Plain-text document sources
===

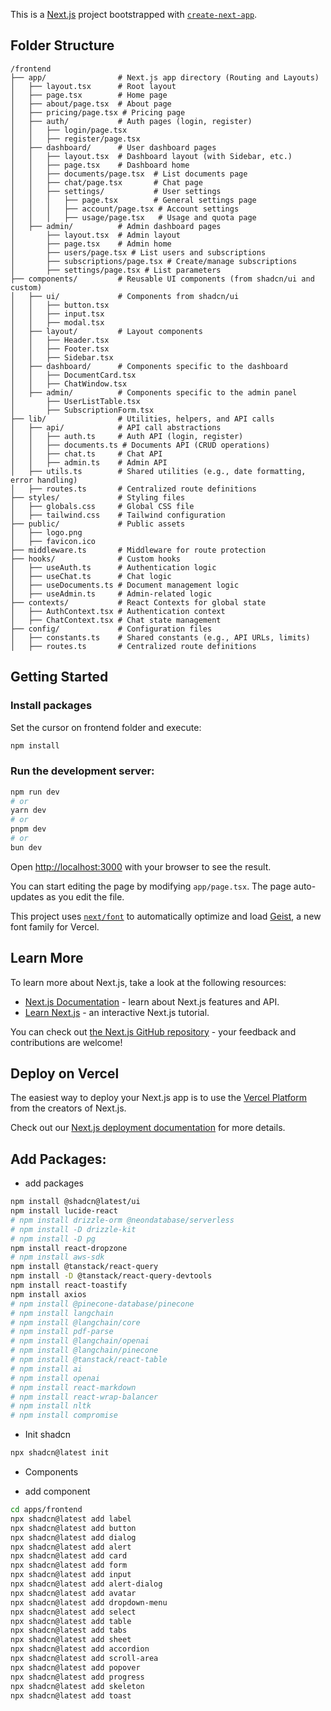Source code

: This is a [Next.js](https://nextjs.org) project bootstrapped with [`create-next-app`](https://nextjs.org/docs/app/api-reference/cli/create-next-app).

## Folder Structure
```
/frontend
├── app/                # Next.js app directory (Routing and Layouts)
│   ├── layout.tsx      # Root layout
│   ├── page.tsx        # Home page
│   ├── about/page.tsx  # About page
│   ├── pricing/page.tsx # Pricing page
│   ├── auth/           # Auth pages (login, register)
│   │   ├── login/page.tsx
│   │   ├── register/page.tsx
│   ├── dashboard/      # User dashboard pages
│   │   ├── layout.tsx  # Dashboard layout (with Sidebar, etc.)
│   │   ├── page.tsx    # Dashboard home
│   │   ├── documents/page.tsx  # List documents page
│   │   ├── chat/page.tsx       # Chat page
│   │   ├── settings/           # User settings
│   │   │   ├── page.tsx        # General settings page
│   │   │   ├── account/page.tsx # Account settings
│   │   │   ├── usage/page.tsx   # Usage and quota page
│   ├── admin/          # Admin dashboard pages
│       ├── layout.tsx  # Admin layout
│       ├── page.tsx    # Admin home
│       ├── users/page.tsx # List users and subscriptions
│       ├── subscriptions/page.tsx # Create/manage subscriptions
│       ├── settings/page.tsx # List parameters
├── components/         # Reusable UI components (from shadcn/ui and custom)
│   ├── ui/             # Components from shadcn/ui
│   │   ├── button.tsx
│   │   ├── input.tsx
│   │   ├── modal.tsx
│   ├── layout/         # Layout components
│   │   ├── Header.tsx
│   │   ├── Footer.tsx
│   │   ├── Sidebar.tsx
│   ├── dashboard/      # Components specific to the dashboard
│   │   ├── DocumentCard.tsx
│   │   ├── ChatWindow.tsx
│   ├── admin/          # Components specific to the admin panel
│       ├── UserListTable.tsx
│       ├── SubscriptionForm.tsx
├── lib/                # Utilities, helpers, and API calls
│   ├── api/            # API call abstractions
│   │   ├── auth.ts     # Auth API (login, register)
│   │   ├── documents.ts # Documents API (CRUD operations)
│   │   ├── chat.ts     # Chat API
│   │   ├── admin.ts    # Admin API
│   ├── utils.ts        # Shared utilities (e.g., date formatting, error handling)
│   ├── routes.ts       # Centralized route definitions
├── styles/             # Styling files
│   ├── globals.css     # Global CSS file
│   ├── tailwind.css    # Tailwind configuration
├── public/             # Public assets
│   ├── logo.png
│   ├── favicon.ico
├── middleware.ts       # Middleware for route protection
├── hooks/              # Custom hooks
│   ├── useAuth.ts      # Authentication logic
│   ├── useChat.ts      # Chat logic
│   ├── useDocuments.ts # Document management logic
│   ├── useAdmin.ts     # Admin-related logic
├── contexts/           # React Contexts for global state
│   ├── AuthContext.tsx # Authentication context
│   ├── ChatContext.tsx # Chat state management
├── config/             # Configuration files
│   ├── constants.ts    # Shared constants (e.g., API URLs, limits)
│   ├── routes.ts       # Centralized route definitions

```

## Getting Started

### Install packages
Set the cursor on frontend folder and execute:

```bash
npm install
```

### Run the development server:

```bash
npm run dev
# or
yarn dev
# or
pnpm dev
# or
bun dev
```

Open [http://localhost:3000](http://localhost:3000) with your browser to see the result.

You can start editing the page by modifying `app/page.tsx`. The page auto-updates as you edit the file.

This project uses [`next/font`](https://nextjs.org/docs/app/building-your-application/optimizing/fonts) to automatically optimize and load [Geist](https://vercel.com/font), a new font family for Vercel.

## Learn More

To learn more about Next.js, take a look at the following resources:

- [Next.js Documentation](https://nextjs.org/docs) - learn about Next.js features and API.
- [Learn Next.js](https://nextjs.org/learn) - an interactive Next.js tutorial.

You can check out [the Next.js GitHub repository](https://github.com/vercel/next.js) - your feedback and contributions are welcome!

## Deploy on Vercel

The easiest way to deploy your Next.js app is to use the [Vercel Platform](https://vercel.com/new?utm_medium=default-template&filter=next.js&utm_source=create-next-app&utm_campaign=create-next-app-readme) from the creators of Next.js.

Check out our [Next.js deployment documentation](https://nextjs.org/docs/app/building-your-application/deploying) for more details.


## Add Packages:
- add packages
```bash
npm install @shadcn@latest/ui
npm install lucide-react
# npm install drizzle-orm @neondatabase/serverless
# npm install -D drizzle-kit
# npm install -D pg
npm install react-dropzone
# npm install aws-sdk
npm install @tanstack/react-query
npm install -D @tanstack/react-query-devtools
npm install react-toastify
npm install axios
# npm install @pinecone-database/pinecone
# npm install langchain
# npm install @langchain/core
# npm install pdf-parse
# npm install @langchain/openai
# npm install @langchain/pinecone
# npm install @tanstack/react-table
# npm install ai
# npm install openai
# npm install react-markdown
# npm install react-wrap-balancer
# npm install nltk
# npm install compromise
```

- Init shadcn
```bash
npx shadcn@latest init
```

- Components

* add component
```bash
cd apps/frontend
npx shadcn@latest add label
npx shadcn@latest add button
npx shadcn@latest add dialog
npx shadcn@latest add alert
npx shadcn@latest add card
npx shadcn@latest add form
npx shadcn@latest add input
npx shadcn@latest add alert-dialog
npx shadcn@latest add avatar
npx shadcn@latest add dropdown-menu
npx shadcn@latest add select
npx shadcn@latest add table
npx shadcn@latest add tabs
npx shadcn@latest add sheet
npx shadcn@latest add accordion
npx shadcn@latest add scroll-area
npx shadcn@latest add popover
npx shadcn@latest add progress
npx shadcn@latest add skeleton
npx shadcn@latest add toast
```
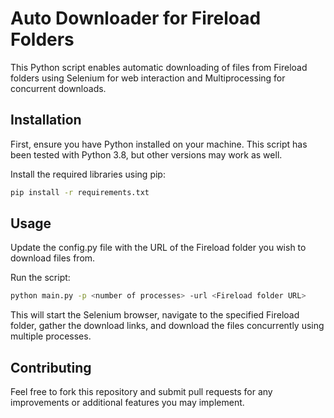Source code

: # Auto Downloader for Fireload Folders
This Python script enables automatic downloading of files from Fireload folders using Selenium for web interaction and Multiprocessing for concurrent downloads.

## Installation
First, ensure you have Python installed on your machine. This script has been tested with Python 3.8, but other versions may work as well.

Install the required libraries using pip:
```bash
pip install -r requirements.txt
```

## Usage
Update the config.py file with the URL of the Fireload folder you wish to download files from.

Run the script:
```bash
python main.py -p <number of processes> -url <Fireload folder URL>
```

This will start the Selenium browser, navigate to the specified Fireload folder, gather the download links, and download the files concurrently using multiple processes.

## Contributing
Feel free to fork this repository and submit pull requests for any improvements or additional features you may implement.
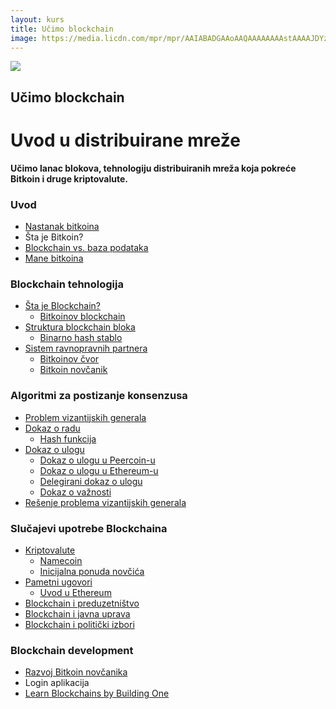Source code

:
```yaml
---
layout: kurs
title: Učimo blockchain
image: https://media.licdn.com/mpr/mpr/AAIABADGAAoAAQAAAAAAAAstAAAAJDYzMmY5NTNhLTE1ODctNDA2MC04OGEzLTU5NzM0OGZiZjdiMA.jpg
---
```


![]({{page.image}})

## Učimo blockchain
# Uvod u distribuirane mreže

**Učimo lanac blokova, tehnologiju distribuiranih mreža koja pokreće Bitkoin i druge kriptovalute.**

### Uvod

- [Nastanak bitkoina](/nastanak-bitkoina)
- Šta je Bitkoin?
- [Blockchain vs. baza podataka](/blockchain-vs-baza-podataka)
- [Mane bitkoina](/mane-bitkoina)

### Blockchain tehnologija

- [Šta je Blockchain?](/sta-je-blockchain)
  - [Bitkoinov blockchain](/bitkoinov-blockchain)
- [Struktura blockchain bloka](/struktura-blockchain-bloka)
  - [Binarno hash stablo](/binarno-hash-stablo)
- [Sistem ravnopravnih partnera](/model-ravnopravnih-partnera)
  - [Bitkoinov čvor](/bitkoinov-cvor)
  - [Bitkoin novčanik](/bitkoin-novcanik)

### Algoritmi za postizanje konsenzusa

- [Problem vizantijskih generala](/problem-vizantijskih-generala)
- [Dokaz o radu](/dokaz-o-radu)
  - [Hash funkcija](/hash-funkcija)
- [Dokaz o ulogu](/dokaz-o-ulogu)
  - [Dokaz o ulogu u Peercoin-u](/dokaz-o-ulogu-peercoin)
  - [Dokaz o ulogu u Ethereum-u](/dokaz-o-ulogu-ethereum)
  - [Delegirani dokaz o ulogu](/delegirani-dokaz-o-ulogu)
  - [Dokaz o važnosti](/dokaz-o-vaznosti)
- [Rešenje problema vizantijskih generala](/resenje-problema-vizantijskih-generala)

### Slučajevi upotrebe Blockchaina

- [Kriptovalute](/kriptovalute)
  - [Namecoin](/namecoin)
  - [Inicijalna ponuda novčića](/inicijalna-ponuda-novcica)
- [Pametni ugovori](/pametni-ugovori)
  - [Uvod u Ethereum](/ethereum)
- [Blockchain i preduzetništvo](/blockchain-i-preduzetnistvo)
- [Blockchain i javna uprava](/blockchain-i-javna-uprava)
- [Blockchain i politički izbori](/blockchain-i-izbori)

### Blockchain development

- [Razvoj Bitkoin novčanika](/razvoj-bitkoin-novcanika)
- Login aplikacija
- [Learn Blockchains by Building One](https://hackernoon.com/learn-blockchains-by-building-one--f46)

===

REQUIRED WORK
Would you show every line in the data above that contains the string "generala"?

SOLUTION
- [Problem vizantijskih generala](/problem-vizantijskih-generala)
- [Rešenje problema vizantijskih generala](/resenje-problema-vizantijskih-generala)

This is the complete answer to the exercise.